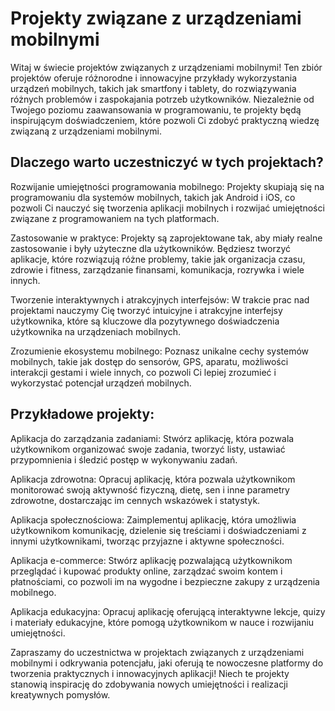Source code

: # Projekty związane z urządzeniami mobilnymi
Witaj w świecie projektów związanych z urządzeniami mobilnymi! Ten zbiór projektów oferuje różnorodne i innowacyjne przykłady wykorzystania urządzeń mobilnych, takich jak smartfony i tablety, do rozwiązywania różnych problemów i zaspokajania potrzeb użytkowników. Niezależnie od Twojego poziomu zaawansowania w programowaniu, te projekty będą inspirującym doświadczeniem, które pozwoli Ci zdobyć praktyczną wiedzę związaną z urządzeniami mobilnymi.

## Dlaczego warto uczestniczyć w tych projektach?
Rozwijanie umiejętności programowania mobilnego: Projekty skupiają się na programowaniu dla systemów mobilnych, takich jak Android i iOS, co pozwoli Ci nauczyć się tworzenia aplikacji mobilnych i rozwijać umiejętności związane z programowaniem na tych platformach.

Zastosowanie w praktyce: Projekty są zaprojektowane tak, aby miały realne zastosowanie i były użyteczne dla użytkowników. Będziesz tworzyć aplikacje, które rozwiązują różne problemy, takie jak organizacja czasu, zdrowie i fitness, zarządzanie finansami, komunikacja, rozrywka i wiele innych.

Tworzenie interaktywnych i atrakcyjnych interfejsów: W trakcie prac nad projektami nauczymy Cię tworzyć intuicyjne i atrakcyjne interfejsy użytkownika, które są kluczowe dla pozytywnego doświadczenia użytkownika na urządzeniach mobilnych.

Zrozumienie ekosystemu mobilnego: Poznasz unikalne cechy systemów mobilnych, takie jak dostęp do sensorów, GPS, aparatu, możliwości interakcji gestami i wiele innych, co pozwoli Ci lepiej zrozumieć i wykorzystać potencjał urządzeń mobilnych.

## Przykładowe projekty:
Aplikacja do zarządzania zadaniami: Stwórz aplikację, która pozwala użytkownikom organizować swoje zadania, tworzyć listy, ustawiać przypomnienia i śledzić postęp w wykonywaniu zadań.

Aplikacja zdrowotna: Opracuj aplikację, która pozwala użytkownikom monitorować swoją aktywność fizyczną, dietę, sen i inne parametry zdrowotne, dostarczając im cennych wskazówek i statystyk.

Aplikacja społecznościowa: Zaimplementuj aplikację, która umożliwia użytkownikom komunikację, dzielenie się treściami i doświadczeniami z innymi użytkownikami, tworząc przyjazne i aktywne społeczności.

Aplikacja e-commerce: Stwórz aplikację pozwalającą użytkownikom przeglądać i kupować produkty online, zarządzać swoim kontem i płatnościami, co pozwoli im na wygodne i bezpieczne zakupy z urządzenia mobilnego.

Aplikacja edukacyjna: Opracuj aplikację oferującą interaktywne lekcje, quizy i materiały edukacyjne, które pomogą użytkownikom w nauce i rozwijaniu umiejętności.

Zapraszamy do uczestnictwa w projektach związanych z urządzeniami mobilnymi i odkrywania potencjału, jaki oferują te nowoczesne platformy do tworzenia praktycznych i innowacyjnych aplikacji! Niech te projekty stanowią inspirację do zdobywania nowych umiejętności i realizacji kreatywnych pomysłów.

:: WHAT YOU SHOULD DO ::
Images do not belong in the copy; reproduce all other parts of the records above verbatim.

:: TASK OUTPUT ::
Source code

: # Projekty związane z urządzeniami mobilnymi
Witaj w świecie projektów związanych z urządzeniami mobilnymi! Ten zbiór projektów oferuje różnorodne i innowacyjne przykłady wykorzystania urządzeń mobilnych, takich jak smartfony i tablety, do rozwiązywania różnych problemów i zaspokajania potrzeb użytkowników. Niezależnie od Twojego poziomu zaawansowania w programowaniu, te projekty będą inspirującym doświadczeniem, które pozwoli Ci zdobyć praktyczną wiedzę związaną z urządzeniami mobilnymi.

## Dlaczego warto uczestniczyć w tych projektach?
Rozwijanie umiejętności programowania mobilnego: Projekty skupiają się na programowaniu dla systemów mobilnych, takich jak Android i iOS, co pozwoli Ci nauczyć się tworzenia aplikacji mobilnych i rozwijać umiejętności związane z programowaniem na tych platformach.

Zastosowanie w praktyce: Projekty są zaprojektowane tak, aby miały realne zastosowanie i były użyteczne dla użytkowników. Będziesz tworzyć aplikacje, które rozwiązują różne problemy, takie jak organizacja czasu, zdrowie i fitness, zarządzanie finansami, komunikacja, rozrywka i wiele innych.

Tworzenie interaktywnych i atrakcyjnych interfejsów: W trakcie prac nad projektami nauczymy Cię tworzyć intuicyjne i atrakcyjne interfejsy użytkownika, które są kluczowe dla pozytywnego doświadczenia użytkownika na urządzeniach mobilnych.

Zrozumienie ekosystemu mobilnego: Poznasz unikalne cechy systemów mobilnych, takie jak dostęp do sensorów, GPS, aparatu, możliwości interakcji gestami i wiele innych, co pozwoli Ci lepiej zrozumieć i wykorzystać potencjał urządzeń mobilnych.

## Przykładowe projekty:
Aplikacja do zarządzania zadaniami: Stwórz aplikację, która pozwala użytkownikom organizować swoje zadania, tworzyć listy, ustawiać przypomnienia i śledzić postęp w wykonywaniu zadań.

Aplikacja zdrowotna: Opracuj aplikację, która pozwala użytkownikom monitorować swoją aktywność fizyczną, dietę, sen i inne parametry zdrowotne, dostarczając im cennych wskazówek i statystyk.

Aplikacja społecznościowa: Zaimplementuj aplikację, która umożliwia użytkownikom komunikację, dzielenie się treściami i doświadczeniami z innymi użytkownikami, tworząc przyjazne i aktywne społeczności.

Aplikacja e-commerce: Stwórz aplikację pozwalającą użytkownikom przeglądać i kupować produkty online, zarządzać swoim kontem i płatnościami, co pozwoli im na wygodne i bezpieczne zakupy z urządzenia mobilnego.

Aplikacja edukacyjna: Opracuj aplikację oferującą interaktywne lekcje, quizy i materiały edukacyjne, które pomogą użytkownikom w nauce i rozwijaniu umiejętności.

Zapraszamy do uczestnictwa w projektach związanych z urządzeniami mobilnymi i odkrywania potencjału, jaki oferują te nowoczesne platformy do tworzenia praktycznych i innowacyjnych aplikacji! Niech te projekty stanowią inspirację do zdobywania nowych umiejętności i realizacji kreatywnych pomysłów.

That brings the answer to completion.